▸ Exercise brief: In the records below, the lines from the one containing "<h3>src</h3>" through the last are to be reproduced exactly and alone.
[Opening Input data section]
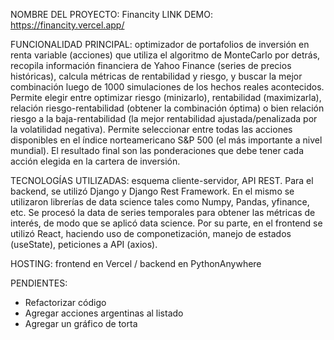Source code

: NOMBRE DEL PROYECTO: Financity
LINK DEMO: https://financity.vercel.app/

FUNCIONALIDAD PRINCIPAL: optimizador de portafolios de inversión en renta variable (acciones) que utiliza el algoritmo de MonteCarlo por detrás,
recopila información financiera de Yahoo Finance (series de precios históricas), calcula métricas de rentabilidad y riesgo, y buscar la mejor
combinación luego de 1000 simulaciones de los hechos reales acontecidos. Permite elegir entre optimizar riesgo (minizarlo), rentabilidad (maximizarla),
relación riesgo-rentabilidad (obtener la combinación óptima) o bien relación riesgo a la baja-rentabilidad (la mejor rentabilidad ajustada/penalizada
por la volatilidad negativa). Permite seleccionar entre todas las acciones disponibles en el índice norteamericano
S&P 500 (el más importante a nivel mundial). El resultado final son las ponderaciones que debe tener cada acción elegida en la cartera de inversión.

TECNOLOGÍAS UTILIZADAS: esquema cliente-servidor, API REST. Para el backend, se utilizó Django y Django Rest Framework. En el mismo se utilizaron librerías de data science tales como
Numpy, Pandas, yfinance, etc. Se procesó la data de series temporales para obtener las métricas de interés, de modo que se aplicó data science.
Por su parte, en el frontend se utilizó React, haciendo uso de componetización, manejo de estados (useState), peticiones a API (axios).

HOSTING: frontend en Vercel / backend en PythonAnywhere

PENDIENTES:

- Refactorizar código
- Agregar acciones argentinas al listado
- Agregar un gráfico de torta
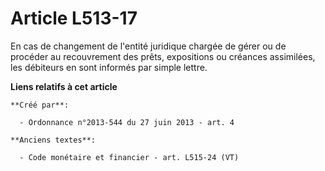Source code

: # Article L513-17

En cas de changement de l'entité juridique chargée de gérer ou de procéder au recouvrement des prêts, expositions ou créances
assimilées, les débiteurs en sont informés par simple lettre.

**Liens relatifs à cet article**

	**Créé par**:

	  - Ordonnance n°2013-544 du 27 juin 2013 - art. 4

	**Anciens textes**:

	  - Code monétaire et financier - art. L515-24 (VT)
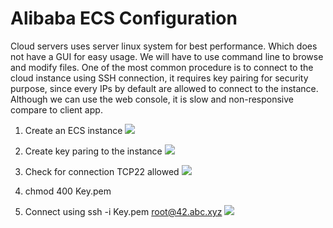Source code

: # Alibaba ECS Configuration

Cloud servers uses server linux system for best performance. Which does not have a GUI for easy usage. We will have to use command line to browse and modify files.
One of the most common procedure is to connect to the cloud instance using SSH connection, it requires key pairing for security purpose, since every IPs by default are allowed to connect to the instance.
Although we can use the web console, it is slow and non-responsive compare to client app.

1. Create an ECS instance
![]('https://i.ibb.co/NSmWw44/Screenshot-2020-12-13-at-8-00-59-AM.png')

2. Create key paring to the instance
![]('https://i.ibb.co/s1QVKHf/Screenshot-2020-12-13-at-8-01-21-AM.png')

3. Check for connection TCP22 allowed
![]('https://i.ibb.co/D1K2GLn/Screenshot-2020-12-13-at-8-02-16-AM.png')

4. chmod 400 Key.pem

5. Connect using ssh -i Key.pem root@42.abc.xyz
![]('https://i.ibb.co/3NgR0Kx/Screenshot-2020-12-13-at-8-08-29-AM.png')


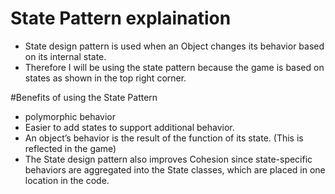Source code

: # State Pattern explaination
  * State design pattern is used when an Object changes its behavior based on its internal state.
  * Therefore I will be using the state pattern because the game is based on states as shown in the top right corner.

#Benefits of using the State Pattern
  * polymorphic behavior
  * Easier to add states to support additional behavior.
  * An object’s behavior is the result of the function of its state. (This is reflected in the game)
  * The State design pattern also improves Cohesion since state-specific behaviors are aggregated into the State classes, which are placed in one location in the code.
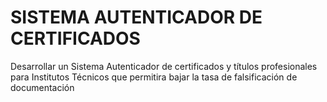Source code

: # SISTEMA AUTENTICADOR DE CERTIFICADOS

Desarrollar un Sistema Autenticador de certificados y títulos profesionales para Institutos Técnicos que permitira bajar la tasa de falsificación de documentación
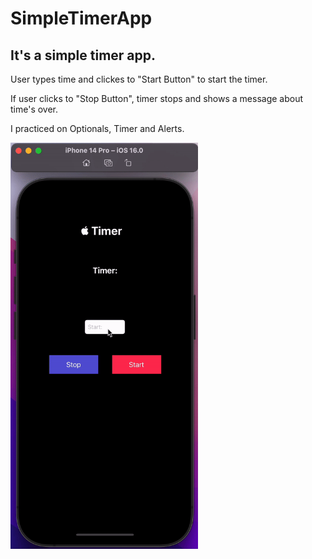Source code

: # SimpleTimerApp

## It's a simple timer app. 

User types time and clickes to "Start Button" to start the timer.

If user clicks to "Stop Button", timer stops and shows a message about time's over.

I practiced on Optionals, Timer and Alerts.

<p><img align="left" src="https://github.com/cnmalper/SimpleTimerApp/blob/main/timer.gif" width="300" height="650"/></p>

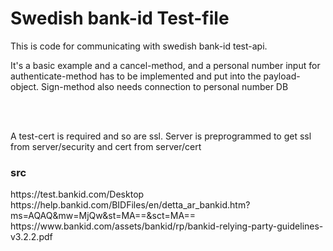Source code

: 
<h1>Swedish bank-id Test-file</h1>


This is code for communicating with
swedish bank-id test-api.

<p>It's a basic example and a cancel-method, and a personal number input
for authenticate-method has to be implemented and put into
the payload-object. Sign-method also needs connection to personal number DB</p>
<br>
<br>
<p>A test-cert is required and so are ssl. Server is preprogrammed to
get ssl from server/security and cert from server/cert</p>


<h3>src</h3>
https://test.bankid.com/Desktop
https://help.bankid.com/BIDFiles/en/detta_ar_bankid.htm?ms=AQAQ&mw=MjQw&st=MA==&sct=MA==
https://www.bankid.com/assets/bankid/rp/bankid-relying-party-guidelines-v3.2.2.pdf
[Closing Input data section]
▸ Result of this task:
<h3>src</h3>
https://test.bankid.com/Desktop
https://help.bankid.com/BIDFiles/en/detta_ar_bankid.htm?ms=AQAQ&mw=MjQw&st=MA==&sct=MA==
https://www.bankid.com/assets/bankid/rp/bankid-relying-party-guidelines-v3.2.2.pdf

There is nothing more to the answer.